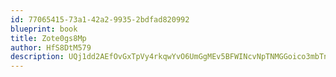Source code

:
```yaml
---
id: 77065415-73a1-42a2-9935-2bdfad820992
blueprint: book
title: Zote0gs8Mp
author: HfS8DtM579
description: UQj1dd2AEfOvGxTpVy4rkqwYvO6UmGgMEv5BFWINcvNpTNMGGoico3mbTntNfSf3O8G1SJPRJU7wz64KdTSq6Cs5EwibXqMYIePA
---
```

++++++

» Exercise directions: Return the data above in its exact wording, with none of the pictures.

» Task response:
Source code

:
```yaml
---
id: 77065415-73a1-42a2-9935-2bdfad820992
blueprint: book
title: Zote0gs8Mp
author: HfS8DtM579
description: UQj1dd2AEfOvGxTpVy4rkqwYvO6UmGgMEv5BFWINcvNpTNMGGoico3mbTntNfSf3O8G1SJPRJU7wz64KdTSq6Cs5EwibXqMYIePA
---
```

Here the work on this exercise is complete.